§ **Try it**:
Reproduce the entries shown below only from the line with "is written as" down to the line with "number of false", keeping both end lines and copying each one exactly.

§ **Information provided**:

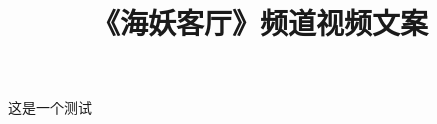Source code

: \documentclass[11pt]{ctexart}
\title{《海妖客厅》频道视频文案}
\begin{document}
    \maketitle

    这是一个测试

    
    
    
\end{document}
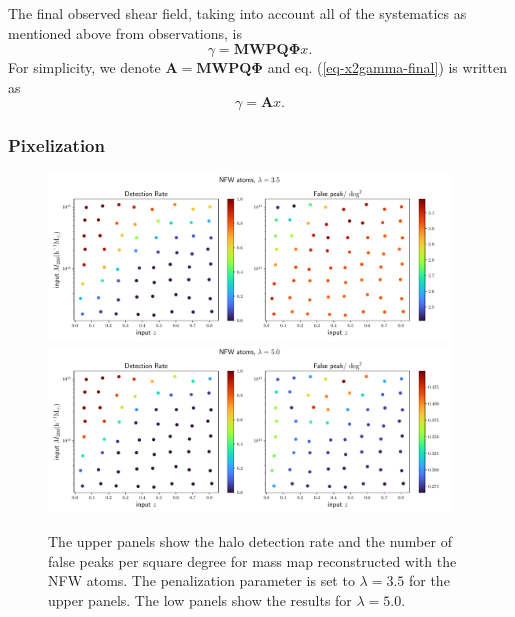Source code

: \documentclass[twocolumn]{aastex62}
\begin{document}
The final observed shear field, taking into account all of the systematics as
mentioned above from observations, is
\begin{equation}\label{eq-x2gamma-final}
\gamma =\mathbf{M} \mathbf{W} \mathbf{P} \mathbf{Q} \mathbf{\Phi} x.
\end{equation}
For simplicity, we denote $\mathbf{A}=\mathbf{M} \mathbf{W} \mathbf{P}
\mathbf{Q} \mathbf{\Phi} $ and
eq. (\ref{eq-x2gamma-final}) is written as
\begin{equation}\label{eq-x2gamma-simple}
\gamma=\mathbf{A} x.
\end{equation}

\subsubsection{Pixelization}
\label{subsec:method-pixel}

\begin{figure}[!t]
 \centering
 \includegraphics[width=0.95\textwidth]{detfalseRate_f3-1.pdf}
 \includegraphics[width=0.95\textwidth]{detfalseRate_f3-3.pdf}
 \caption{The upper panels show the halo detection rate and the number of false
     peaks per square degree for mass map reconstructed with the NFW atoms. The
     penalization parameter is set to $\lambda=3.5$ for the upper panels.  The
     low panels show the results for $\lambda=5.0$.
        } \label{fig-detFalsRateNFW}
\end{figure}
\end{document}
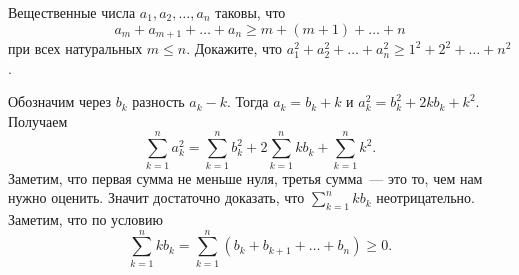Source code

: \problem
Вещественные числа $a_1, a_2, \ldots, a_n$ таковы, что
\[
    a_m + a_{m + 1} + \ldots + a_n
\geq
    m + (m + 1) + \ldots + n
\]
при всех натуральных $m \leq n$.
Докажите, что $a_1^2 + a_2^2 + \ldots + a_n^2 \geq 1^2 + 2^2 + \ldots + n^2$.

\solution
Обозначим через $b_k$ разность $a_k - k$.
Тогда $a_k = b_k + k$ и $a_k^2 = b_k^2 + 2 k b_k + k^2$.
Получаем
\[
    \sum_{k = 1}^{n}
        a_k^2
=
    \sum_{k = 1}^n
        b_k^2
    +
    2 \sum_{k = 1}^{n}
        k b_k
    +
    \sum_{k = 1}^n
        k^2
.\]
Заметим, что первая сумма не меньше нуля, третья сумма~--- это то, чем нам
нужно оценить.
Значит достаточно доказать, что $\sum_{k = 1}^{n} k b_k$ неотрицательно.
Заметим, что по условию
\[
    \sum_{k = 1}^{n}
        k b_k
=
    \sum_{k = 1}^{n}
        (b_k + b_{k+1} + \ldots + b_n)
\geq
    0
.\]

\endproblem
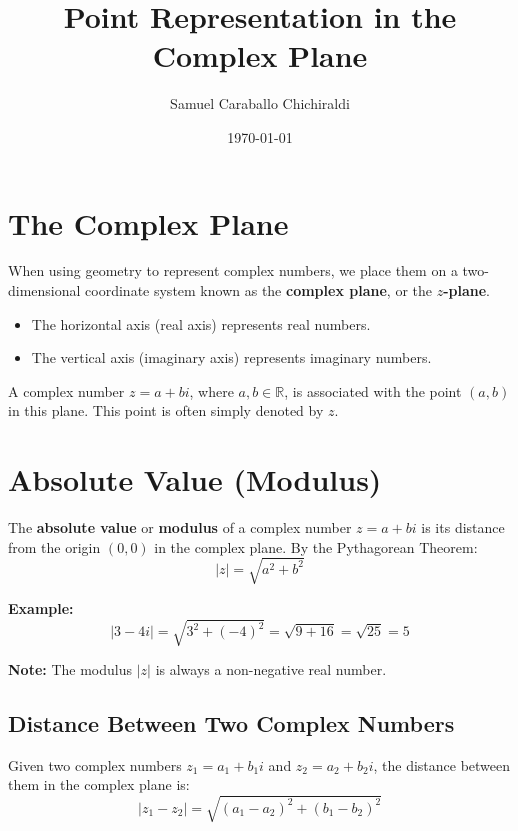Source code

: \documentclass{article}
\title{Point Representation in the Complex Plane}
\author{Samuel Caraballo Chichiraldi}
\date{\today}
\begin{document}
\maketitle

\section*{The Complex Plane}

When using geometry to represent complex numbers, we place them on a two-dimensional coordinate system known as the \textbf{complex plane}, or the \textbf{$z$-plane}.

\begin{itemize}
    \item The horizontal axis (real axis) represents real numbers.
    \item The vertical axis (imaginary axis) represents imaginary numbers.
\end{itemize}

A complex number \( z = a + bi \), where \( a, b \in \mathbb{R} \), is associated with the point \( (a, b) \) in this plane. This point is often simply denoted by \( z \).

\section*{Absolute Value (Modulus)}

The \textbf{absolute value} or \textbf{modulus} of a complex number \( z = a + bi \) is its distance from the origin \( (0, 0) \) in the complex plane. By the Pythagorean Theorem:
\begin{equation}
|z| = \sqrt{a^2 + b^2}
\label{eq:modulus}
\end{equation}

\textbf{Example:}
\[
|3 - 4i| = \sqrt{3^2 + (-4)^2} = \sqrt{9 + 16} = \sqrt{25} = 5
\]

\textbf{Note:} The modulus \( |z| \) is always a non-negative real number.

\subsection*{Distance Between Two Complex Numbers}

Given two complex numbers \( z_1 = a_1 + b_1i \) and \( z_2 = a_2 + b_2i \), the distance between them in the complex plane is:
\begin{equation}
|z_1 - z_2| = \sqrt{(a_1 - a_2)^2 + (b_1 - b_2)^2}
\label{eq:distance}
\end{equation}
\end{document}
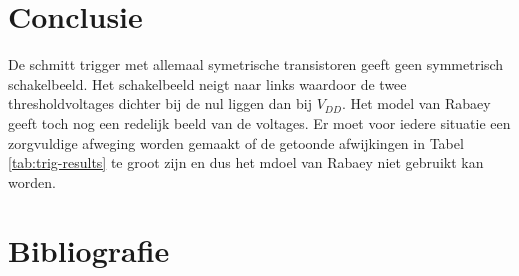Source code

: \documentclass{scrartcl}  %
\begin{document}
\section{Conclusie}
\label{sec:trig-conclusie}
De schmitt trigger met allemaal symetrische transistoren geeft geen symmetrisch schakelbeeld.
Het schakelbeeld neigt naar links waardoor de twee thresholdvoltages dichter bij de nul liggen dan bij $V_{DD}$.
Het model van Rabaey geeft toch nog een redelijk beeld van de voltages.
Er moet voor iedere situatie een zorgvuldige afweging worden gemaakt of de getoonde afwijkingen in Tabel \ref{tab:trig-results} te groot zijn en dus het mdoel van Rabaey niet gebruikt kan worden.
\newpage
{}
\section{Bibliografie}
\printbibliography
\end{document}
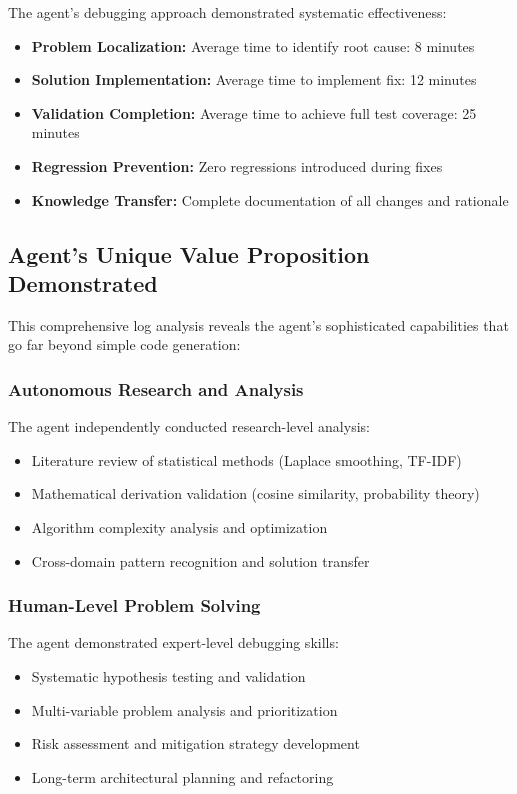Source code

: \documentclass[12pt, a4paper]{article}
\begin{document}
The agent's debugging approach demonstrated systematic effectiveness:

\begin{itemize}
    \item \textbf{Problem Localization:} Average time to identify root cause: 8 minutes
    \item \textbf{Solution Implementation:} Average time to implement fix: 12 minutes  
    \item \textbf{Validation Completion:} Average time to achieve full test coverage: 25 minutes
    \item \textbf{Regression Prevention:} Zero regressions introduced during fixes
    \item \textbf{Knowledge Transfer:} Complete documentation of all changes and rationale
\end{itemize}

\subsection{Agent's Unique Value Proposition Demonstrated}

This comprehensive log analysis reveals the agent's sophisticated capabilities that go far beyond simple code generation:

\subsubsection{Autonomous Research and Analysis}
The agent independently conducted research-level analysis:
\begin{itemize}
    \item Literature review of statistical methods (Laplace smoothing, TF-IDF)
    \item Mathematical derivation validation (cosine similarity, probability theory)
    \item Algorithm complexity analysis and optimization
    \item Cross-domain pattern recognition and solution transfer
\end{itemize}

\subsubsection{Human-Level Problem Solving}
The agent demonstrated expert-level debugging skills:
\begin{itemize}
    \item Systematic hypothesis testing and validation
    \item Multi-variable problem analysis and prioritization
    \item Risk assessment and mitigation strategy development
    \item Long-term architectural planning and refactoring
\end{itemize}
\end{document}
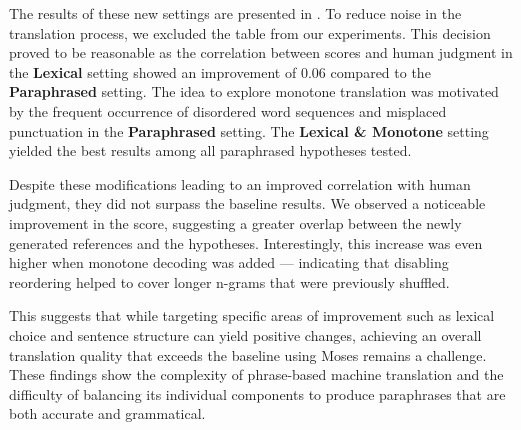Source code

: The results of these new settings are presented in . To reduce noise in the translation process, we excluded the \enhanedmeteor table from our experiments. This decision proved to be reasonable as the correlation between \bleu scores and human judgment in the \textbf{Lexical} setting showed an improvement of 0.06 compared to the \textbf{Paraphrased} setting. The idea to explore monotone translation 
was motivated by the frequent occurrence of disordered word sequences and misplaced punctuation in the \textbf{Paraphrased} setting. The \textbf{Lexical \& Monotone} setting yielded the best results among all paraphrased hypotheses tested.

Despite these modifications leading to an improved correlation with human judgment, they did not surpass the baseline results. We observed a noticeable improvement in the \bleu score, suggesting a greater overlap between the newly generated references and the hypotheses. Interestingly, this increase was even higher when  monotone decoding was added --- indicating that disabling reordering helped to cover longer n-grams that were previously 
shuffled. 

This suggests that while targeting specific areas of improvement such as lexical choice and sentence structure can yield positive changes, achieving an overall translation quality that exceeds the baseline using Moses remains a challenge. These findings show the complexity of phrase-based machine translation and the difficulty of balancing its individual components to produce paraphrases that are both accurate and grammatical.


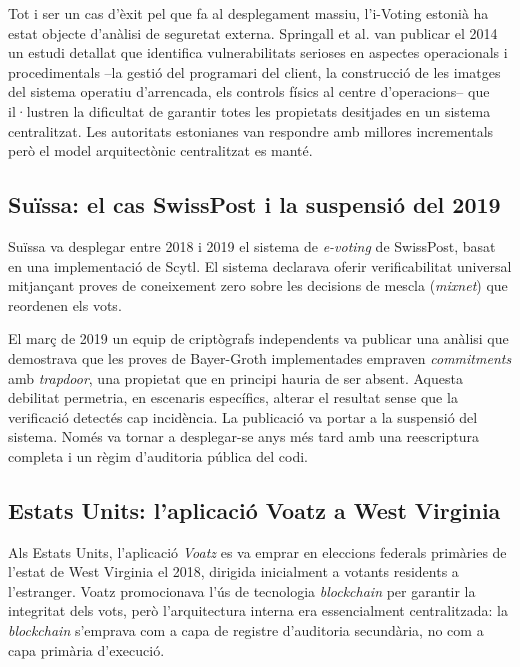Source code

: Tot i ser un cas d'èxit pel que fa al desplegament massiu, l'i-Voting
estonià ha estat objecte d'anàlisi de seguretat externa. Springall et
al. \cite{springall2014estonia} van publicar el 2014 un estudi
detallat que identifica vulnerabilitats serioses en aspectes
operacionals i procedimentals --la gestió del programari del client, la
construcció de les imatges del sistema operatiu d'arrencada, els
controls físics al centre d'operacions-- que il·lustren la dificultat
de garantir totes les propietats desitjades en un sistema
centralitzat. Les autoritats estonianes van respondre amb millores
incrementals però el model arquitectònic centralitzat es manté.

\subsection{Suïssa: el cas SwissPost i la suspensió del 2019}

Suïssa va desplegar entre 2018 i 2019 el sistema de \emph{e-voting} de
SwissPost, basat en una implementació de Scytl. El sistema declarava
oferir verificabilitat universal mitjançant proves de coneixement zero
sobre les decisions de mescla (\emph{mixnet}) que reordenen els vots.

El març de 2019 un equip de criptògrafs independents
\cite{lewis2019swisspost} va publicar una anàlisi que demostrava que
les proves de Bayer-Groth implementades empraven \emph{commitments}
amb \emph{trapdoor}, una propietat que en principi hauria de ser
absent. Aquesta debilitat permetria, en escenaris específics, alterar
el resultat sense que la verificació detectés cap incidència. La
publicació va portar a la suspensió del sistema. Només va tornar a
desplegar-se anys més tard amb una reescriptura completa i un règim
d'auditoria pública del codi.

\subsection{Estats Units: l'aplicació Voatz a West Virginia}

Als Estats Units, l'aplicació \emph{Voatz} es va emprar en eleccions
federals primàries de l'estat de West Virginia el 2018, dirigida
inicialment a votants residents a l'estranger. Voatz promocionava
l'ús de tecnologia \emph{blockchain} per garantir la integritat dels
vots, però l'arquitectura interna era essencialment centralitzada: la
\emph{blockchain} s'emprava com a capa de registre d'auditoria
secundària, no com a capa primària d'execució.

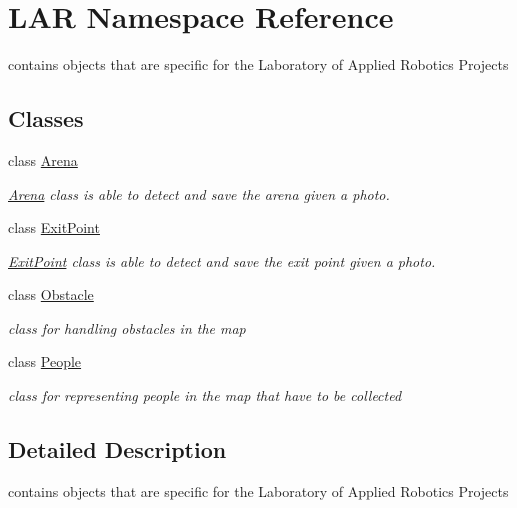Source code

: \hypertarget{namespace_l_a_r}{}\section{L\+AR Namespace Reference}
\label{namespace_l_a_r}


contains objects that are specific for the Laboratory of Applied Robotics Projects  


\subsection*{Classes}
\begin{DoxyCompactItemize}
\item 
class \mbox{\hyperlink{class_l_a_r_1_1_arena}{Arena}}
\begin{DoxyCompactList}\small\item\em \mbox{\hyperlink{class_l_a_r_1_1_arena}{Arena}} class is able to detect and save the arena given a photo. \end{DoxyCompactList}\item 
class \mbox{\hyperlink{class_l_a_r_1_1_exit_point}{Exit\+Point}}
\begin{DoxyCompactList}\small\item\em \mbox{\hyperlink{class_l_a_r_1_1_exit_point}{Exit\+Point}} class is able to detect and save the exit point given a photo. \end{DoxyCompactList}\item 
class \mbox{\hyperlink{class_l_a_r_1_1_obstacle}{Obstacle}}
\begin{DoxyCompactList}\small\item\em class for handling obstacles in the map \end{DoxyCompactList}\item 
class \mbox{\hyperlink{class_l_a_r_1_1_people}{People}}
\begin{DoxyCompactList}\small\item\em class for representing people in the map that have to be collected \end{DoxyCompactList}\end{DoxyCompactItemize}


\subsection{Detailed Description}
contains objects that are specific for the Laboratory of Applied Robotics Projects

§ **Reply to the task**:
eq. (\ref{eq-x2gamma-final}) is written as
\begin{equation}\label{eq-x2gamma-simple}
\gamma=\mathbf{A} x.
\end{equation}

\subsubsection{Pixelization}
\label{subsec:method-pixel}

\begin{figure}[!t]
 \centering
 \includegraphics[width=0.95\textwidth]{detfalseRate_f3-1.pdf}
 \includegraphics[width=0.95\textwidth]{detfalseRate_f3-3.pdf}
 \caption{The upper panels show the halo detection rate and the number of false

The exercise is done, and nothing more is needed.